Italienische Dublin-Rundschreiben vor dem EuGH

Das Oberverwaltungsgericht Münster hat mit Beschluss vom 14. Februar 2024 (Az. 11 A 1255/22.A) den Europäischen Gerichtshof zur Klärung der Frage angerufen, ob die seit Dezember 2022 bestehende Weigerung Italiens, Schutzsuchende im Wege von Dublin-Überstellungen (wieder) aufzunehmen, zur Annahme einer systemischen Schwachstelle im italienischen Asylsystem führen muss. Falls diese Frage zu verneinen sein sollte, möchte das OVG außerdem wissen, wie der Zustand des Asylverfahrens und der Aufnahmebedingungen in Italien beurteilt werden können, wenn mangels tatsächlich durchgeführter Dublin-Überstellungen letztlich nur eine hypothetische Beurteilung möglich ist.

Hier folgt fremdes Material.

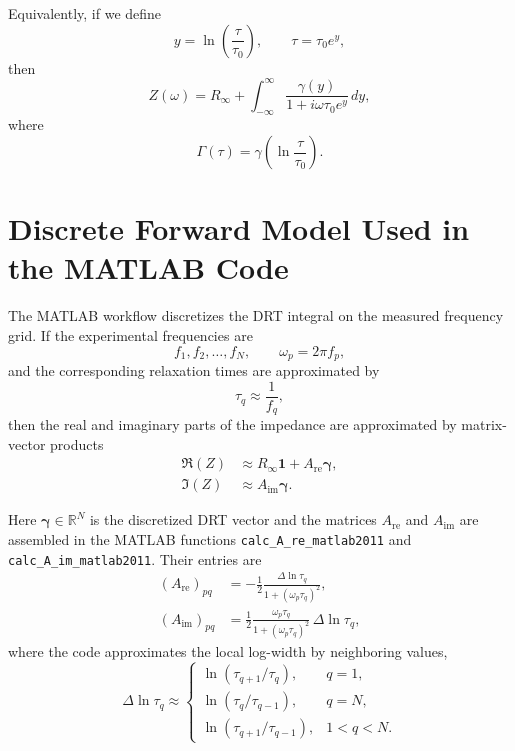 \documentclass[11pt]{article}
\begin{document}
Equivalently, if we define
\begin{equation}
y = \ln\left(\frac{\tau}{\tau_0}\right),
\qquad
\tau = \tau_0 e^y,
\end{equation}
then
\begin{equation}
Z(\omega) = R_{\infty} + \int_{-\infty}^{\infty} \frac{\gamma(y)}{1 + i\omega\tau_0 e^y} \, dy,
\end{equation}
where
\begin{equation}
\Gamma(\tau) = \gamma\left(\ln\frac{\tau}{\tau_0}\right).
\end{equation}

\section{Discrete Forward Model Used in the MATLAB Code}

The MATLAB workflow discretizes the DRT integral on the measured frequency grid. If the experimental frequencies are
\begin{equation}
f_1, f_2, \dots, f_N,
\qquad
\omega_p = 2\pi f_p,
\end{equation}
and the corresponding relaxation times are approximated by
\begin{equation}
\tau_q \approx \frac{1}{f_q},
\end{equation}
then the real and imaginary parts of the impedance are approximated by matrix-vector products
\begin{align}
\Re(Z) &\approx R_{\infty}\bm{1} + A_{\mathrm{re}}\bm{\gamma}, \\
\Im(Z) &\approx A_{\mathrm{im}}\bm{\gamma}.
\end{align}

Here $\bm{\gamma} \in \mathbb{R}^N$ is the discretized DRT vector and the matrices $A_{\mathrm{re}}$ and $A_{\mathrm{im}}$ are assembled in the MATLAB functions \texttt{calc\_A\_re\_matlab2011} and \texttt{calc\_A\_im\_matlab2011}. Their entries are
\begin{align}
\left(A_{\mathrm{re}}\right)_{pq} &= -\frac{1}{2}\frac{\Delta \ln \tau_q}{1 + (\omega_p \tau_q)^2}, \\
\left(A_{\mathrm{im}}\right)_{pq} &= \frac{1}{2}\frac{\omega_p \tau_q}{1 + (\omega_p \tau_q)^2}\,\Delta \ln \tau_q,
\end{align}
where the code approximates the local log-width by neighboring values,
\begin{equation}
\Delta \ln \tau_q \approx
\begin{cases}
\ln(\tau_{q+1}/\tau_q), & q=1, \\
\ln(\tau_q/\tau_{q-1}), & q=N, \\
\ln(\tau_{q+1}/\tau_{q-1}), & 1<q<N.
\end{cases}
\end{equation}
\end{document}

Die Vorlage setzt einen vorläufigen Schlusspunkt unter die inzwischen gefühlt unendlich ausdifferenzierte Rechtsprechung deutscher Verwaltungsgerichte zum Umgang mit den italienischen Dublin-Rundschreiben von Dezember 2022, in denen Italien die Mitwirkungen an Dublin-Überstellungen ausgesetzt hatte. Zuletzt hatte das Bundesverwaltungsgericht u.a. mit Beschluss vom 7. November 2023 (Az. 1 B 34.23) die bisherige Rechtsprechung des OVG Münster kritisiert und aufgehoben, weil es aus der italienischen Weigerung ohne Weiteres eine systemische Schwachstelle ableiten wolle. Das OVG Münster, so das Bundesverwaltungsgericht, habe zwar ausführlich die fehlende Aufnahmebereitschaft Italiens dargelegt, nicht aber eine daraus folgende Gefahr der extremen materiellen Not für den Einzelnen, vielmehr blieben die Lebensumstände in Italien im Ergebnis offen (siehe ausführlich HRRF-Newsletter Nr. 125). Danach hatte etwa bereits das Verwaltungsgericht Gelsenkirchen in seinem Beschluss vom 29. Dezember 2023 (Az. 1a L 1896/23.A) auf die praktischen Schwierigkeiten hingewiesen, die der Ansatz des Bundesverwaltungsgerichts in Hinblick auf die Beurteilung rein hypothetischer Dublin-Überstellungen haben muss (siehe ausführlich HRRF-Newsletter Nr. 127 sowie weiter unten in diesem Newsletter).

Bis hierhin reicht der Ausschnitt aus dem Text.